Dynamics of Uniform Circular Motion?

Question

At amusement parks, there is a popular ride where the floor of a rotating cylindrical room falls away, leaving the backs of the riders “plastered” against the wall. Suppose the radius of the room is 3.30 m and the speed of the wall is 10.0 m/s when the floor falls away. (a) How much centripetal force acts on a 55.0-kg rider? (b) What is the minimum coefficient of static friction that must exist between a rider’s back and the wall, if the rider is to remain in place when the floor drops away?
(a) Fc=mv^2/r =(55 kg x (10.0 m/s)^2)/ 3.30m = 1666.67 N

(b) Fc=FMax= usFN = usmg
usmg=mv^2/r
us=(((55kg) (10)^2)/ (3.3))/ (55) (9.8) = 3.09

I really need help on part b.

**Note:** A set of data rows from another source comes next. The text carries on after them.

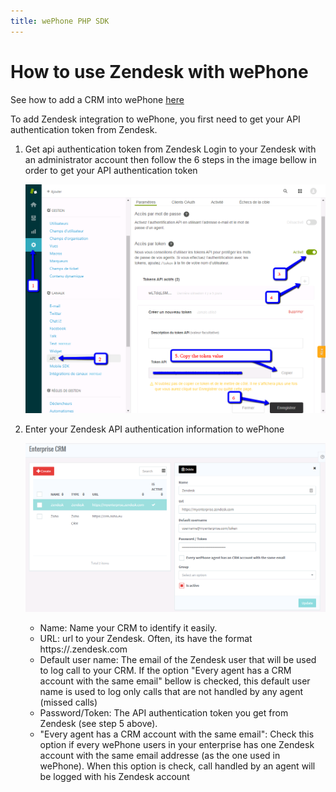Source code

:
 ```yaml
---
title: wePhone PHP SDK
---
```


# How to use Zendesk with wePhone

See how to add a CRM into wePhone [here](enterprise-crm)

To add Zendesk integration to wePhone, you first need to get your API authentication token from Zendesk.

1. Get api authentication token from Zendesk
    Login to your Zendesk with an administrator account then follow the 6 steps in the image bellow in order to get your API authentication token

    ![alt text](/images/zendesk-get-api-token.png)


2. Enter your Zendesk API authentication information to wePhone

    ![alt text](/images/enterprise-crm-zendesk-setup.png)

    - Name: Name your CRM to identify it easily.
    - URL: url to your Zendesk. Often, its have the format https://<enteprise-name>.zendesk.com
    - Default user name: The email of the Zendesk user that will be used to log call to your CRM. If the option "Every agent has a CRM account with the same email" bellow is checked, this default user name is used to log only calls that are not handled by any agent (missed calls)
    - Password/Token: The API authentication token you get from Zendesk (see step 5 above).
    - "Every agent has a CRM account with the same email": Check this option if every wePhone users in your enterprise has one Zendesk account with the same email addresse (as the one used in wePhone). When this option is check, call handled by an agent will be logged with his Zendesk account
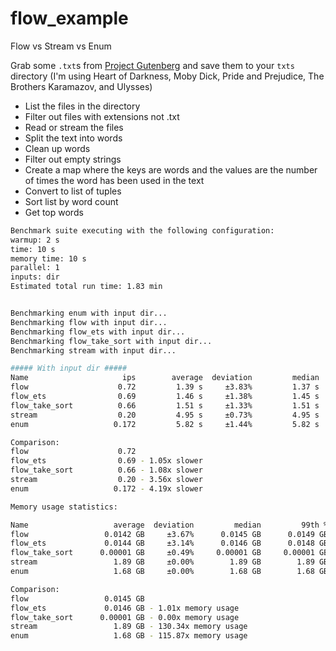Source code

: # flow_example
Flow vs Stream vs Enum

Grab some `.txt`s from [Project Gutenberg](https://www.gutenberg.org/browse/scores/top) and save them to your `txts` directory
(I'm using Heart of Darkness, Moby Dick, Pride and Prejudice, The Brothers Karamazov, and Ulysses)

* List the files in the directory
* Filter out files with extensions not .txt
* Read or stream the files
* Split the text into words
* Clean up words
* Filter out empty strings
* Create a map where the keys are words and the values are the number of times the word has been used in the text
* Convert to list of tuples
* Sort list by word count
* Get top words

```bash
Benchmark suite executing with the following configuration:
warmup: 2 s
time: 10 s
memory time: 10 s
parallel: 1
inputs: dir
Estimated total run time: 1.83 min


Benchmarking enum with input dir...
Benchmarking flow with input dir...
Benchmarking flow_ets with input dir...
Benchmarking flow_take_sort with input dir...
Benchmarking stream with input dir...

##### With input dir #####
Name                     ips        average  deviation         median         99th %
flow                    0.72         1.39 s     ±3.83%         1.37 s         1.46 s
flow_ets                0.69         1.46 s     ±1.38%         1.45 s         1.49 s
flow_take_sort          0.66         1.51 s     ±1.33%         1.51 s         1.55 s
stream                  0.20         4.95 s     ±0.73%         4.95 s         4.99 s
enum                   0.172         5.82 s     ±1.44%         5.82 s         5.88 s

Comparison:
flow                    0.72
flow_ets                0.69 - 1.05x slower
flow_take_sort          0.66 - 1.08x slower
stream                  0.20 - 3.56x slower
enum                   0.172 - 4.19x slower

Memory usage statistics:

Name                   average  deviation         median         99th %
flow                 0.0142 GB     ±3.67%      0.0145 GB      0.0149 GB
flow_ets             0.0144 GB     ±3.14%      0.0146 GB      0.0148 GB
flow_take_sort      0.00001 GB     ±0.49%     0.00001 GB     0.00001 GB
stream                 1.89 GB     ±0.00%        1.89 GB        1.89 GB
enum                   1.68 GB     ±0.00%        1.68 GB        1.68 GB

Comparison:
flow                 0.0145 GB
flow_ets             0.0146 GB - 1.01x memory usage
flow_take_sort      0.00001 GB - 0.00x memory usage
stream                 1.89 GB - 130.34x memory usage
enum                   1.68 GB - 115.87x memory usage
```
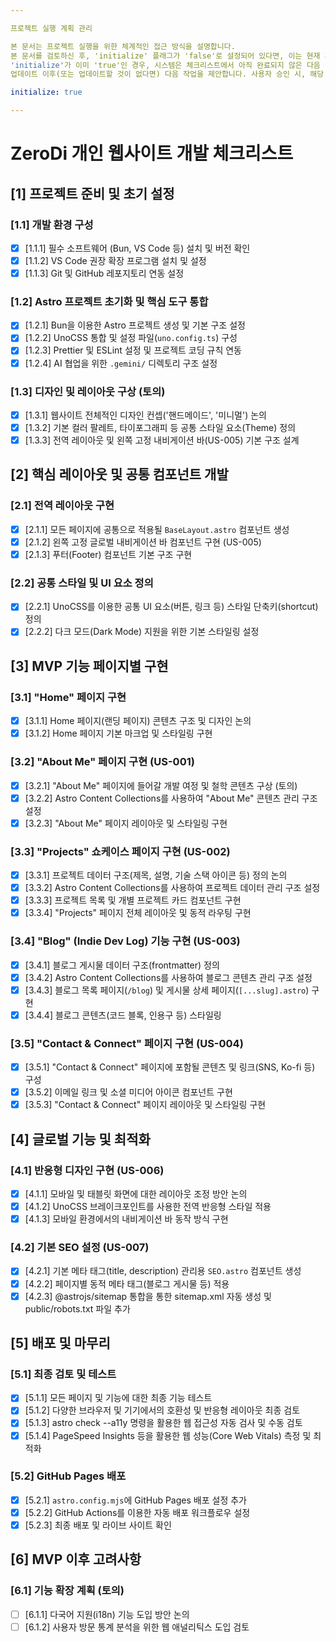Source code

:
 ```yaml
---

프로젝트 실행 계획 관리

본 문서는 프로젝트 실행을 위한 체계적인 접근 방식을 설명합니다.
본 문서를 검토하신 후, 'initialize' 플래그가 'false'로 설정되어 있다면, 이는 현재 계획이 템플릿임을 의미합니다. 프로젝트의 특정 요구사항에 맞게 이 템플릿을 재구성하신 다음, 'initialize' 값을 'true'로 변경해 주십시오.
'initialize'가 이미 'true'인 경우, 시스템은 체크리스트에서 아직 완료되지 않은 다음 작업을 제안하기 전 개선이 필요한 부분을 업데이트합니다. 
업데이트 이후(또는 업데이트할 것이 없다면) 다음 작업을 제안합니다. 사용자 승인 시, 해당 작업은 완료([X])로 표시되며 실행이 진행됩니다.

initialize: true

---
```


# ZeroDi 개인 웹사이트 개발 체크리스트

## [1] 프로젝트 준비 및 초기 설정

### [1.1] 개발 환경 구성

- [x] [1.1.1] 필수 소프트웨어 (Bun, VS Code 등) 설치 및 버전 확인
- [x] [1.1.2] VS Code 권장 확장 프로그램 설치 및 설정
- [x] [1.1.3] Git 및 GitHub 레포지토리 연동 설정

### [1.2] Astro 프로젝트 초기화 및 핵심 도구 통합

- [x] [1.2.1] Bun을 이용한 Astro 프로젝트 생성 및 기본 구조 설정
- [x] [1.2.2] UnoCSS 통합 및 설정 파일(`uno.config.ts`) 구성
- [x] [1.2.3] Prettier 및 ESLint 설정 및 프로젝트 코딩 규칙 연동
- [x] [1.2.4] AI 협업을 위한 `.gemini/` 디렉토리 구조 설정

### [1.3] 디자인 및 레이아웃 구상 (토의)

- [x] [1.3.1] 웹사이트 전체적인 디자인 컨셉('핸드메이드', '미니멀') 논의
- [x] [1.3.2] 기본 컬러 팔레트, 타이포그래피 등 공통 스타일 요소(Theme) 정의
- [x] [1.3.3] 전역 레이아웃 및 왼쪽 고정 내비게이션 바(US-005) 기본 구조 설계

## [2] 핵심 레이아웃 및 공통 컴포넌트 개발

### [2.1] 전역 레이아웃 구현

- [x] [2.1.1] 모든 페이지에 공통으로 적용될 `BaseLayout.astro` 컴포넌트 생성
- [x] [2.1.2] 왼쪽 고정 글로벌 내비게이션 바 컴포넌트 구현 (US-005)
- [x] [2.1.3] 푸터(Footer) 컴포넌트 기본 구조 구현

### [2.2] 공통 스타일 및 UI 요소 정의

- [x] [2.2.1] UnoCSS를 이용한 공통 UI 요소(버튼, 링크 등) 스타일 단축키(shortcut) 정의
- [x] [2.2.2] 다크 모드(Dark Mode) 지원을 위한 기본 스타일링 설정

## [3] MVP 기능 페이지별 구현

### [3.1] "Home" 페이지 구현

- [x] [3.1.1] Home 페이지(랜딩 페이지) 콘텐츠 구조 및 디자인 논의
- [x] [3.1.2] Home 페이지 기본 마크업 및 스타일링 구현

### [3.2] "About Me" 페이지 구현 (US-001)

- [x] [3.2.1] "About Me" 페이지에 들어갈 개발 여정 및 철학 콘텐츠 구상 (토의)
- [x] [3.2.2] Astro Content Collections를 사용하여 "About Me" 콘텐츠 관리 구조 설정
- [x] [3.2.3] "About Me" 페이지 레이아웃 및 스타일링 구현

### [3.3] "Projects" 쇼케이스 페이지 구현 (US-002)

- [x] [3.3.1] 프로젝트 데이터 구조(제목, 설명, 기술 스택 아이콘 등) 정의 논의
- [x] [3.3.2] Astro Content Collections를 사용하여 프로젝트 데이터 관리 구조 설정
- [x] [3.3.3] 프로젝트 목록 및 개별 프로젝트 카드 컴포넌트 구현
- [x] [3.3.4] "Projects" 페이지 전체 레이아웃 및 동적 라우팅 구현

### [3.4] "Blog" (Indie Dev Log) 기능 구현 (US-003)

- [x] [3.4.1] 블로그 게시물 데이터 구조(frontmatter) 정의
- [x] [3.4.2] Astro Content Collections를 사용하여 블로그 콘텐츠 관리 구조 설정
- [x] [3.4.3] 블로그 목록 페이지(`/blog`) 및 게시물 상세 페이지(`[...slug].astro`) 구현
- [x] [3.4.4] 블로그 콘텐츠(코드 블록, 인용구 등) 스타일링

### [3.5] "Contact & Connect" 페이지 구현 (US-004)

- [x] [3.5.1] "Contact & Connect" 페이지에 포함될 콘텐츠 및 링크(SNS, Ko-fi 등) 구성
- [x] [3.5.2] 이메일 링크 및 소셜 미디어 아이콘 컴포넌트 구현
- [x] [3.5.3] "Contact & Connect" 페이지 레이아웃 및 스타일링 구현

## [4] 글로벌 기능 및 최적화

### [4.1] 반응형 디자인 구현 (US-006)

- [x] [4.1.1] 모바일 및 태블릿 화면에 대한 레이아웃 조정 방안 논의
- [x] [4.1.2] UnoCSS 브레이크포인트를 사용한 전역 반응형 스타일 적용
- [x] [4.1.3] 모바일 환경에서의 내비게이션 바 동작 방식 구현

### [4.2] 기본 SEO 설정 (US-007)

- [x] [4.2.1] 기본 메타 태그(title, description) 관리용 `SEO.astro` 컴포넌트 생성
- [x] [4.2.2] 페이지별 동적 메타 태그(블로그 게시물 등) 적용
- [x] [4.2.3] @astrojs/sitemap 통합을 통한 sitemap.xml 자동 생성 및 public/robots.txt 파일 추가

## [5] 배포 및 마무리

### [5.1] 최종 검토 및 테스트

- [x] [5.1.1] 모든 페이지 및 기능에 대한 최종 기능 테스트
- [x] [5.1.2] 다양한 브라우저 및 기기에서의 호환성 및 반응형 레이아웃 최종 검토
- [x] [5.1.3] astro check --a11y 명령을 활용한 웹 접근성 자동 검사 및 수동 검토
- [x] [5.1.4] PageSpeed Insights 등을 활용한 웹 성능(Core Web Vitals) 측정 및 최적화

### [5.2] GitHub Pages 배포

- [x] [5.2.1] `astro.config.mjs`에 GitHub Pages 배포 설정 추가
- [x] [5.2.2] GitHub Actions를 이용한 자동 배포 워크플로우 설정
- [x] [5.2.3] 최종 배포 및 라이브 사이트 확인

## [6] MVP 이후 고려사항

### [6.1] 기능 확장 계획 (토의)

- [ ] [6.1.1] 다국어 지원(i18n) 기능 도입 방안 논의
- [ ] [6.1.2] 사용자 방문 통계 분석을 위한 웹 애널리틱스 도입 검토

Thanks in advance.

Answer 1

Your equation is upside down:

mu*Fc = mg to keep someone from slipping vertically

Answer 2

The radial acceleration a = v^2/r; the position v is the consistent tangential % and r is the radius of the Ferris Wheel. a is continually pointing outward alongside the spokes and remote from axis of rotation on the hub of the wheel. The acceleration by way of gravity is g; that is continually downward in the route of the floor. So even as the rider is on the bottom, a is pointing instantly down remote from the hub and alined with g, that is continually down. in which case, the internet acceleration is a' = g + a. even as on excellent, a is now pointing instantly up remote from the hub and counter course to g, that is continually down. in which case, the internet acceleration is a" = g - a. for this reason the internet, known rigidity even as the rider is on the bottom of his turn is F = ma' = m(g + a) >= mg = W the position W is the rider's weight. for this reason F >= W on the bottom. And the internet, known rigidity even as the rider is on excellent of the turn is F = ma" = m(g - a) <= mg = W. for this reason F <= W even as the rider is on the total. note that the = is valid if and on condition that a = 0, meaning v = 0 so the Ferris Wheel isn't transferring.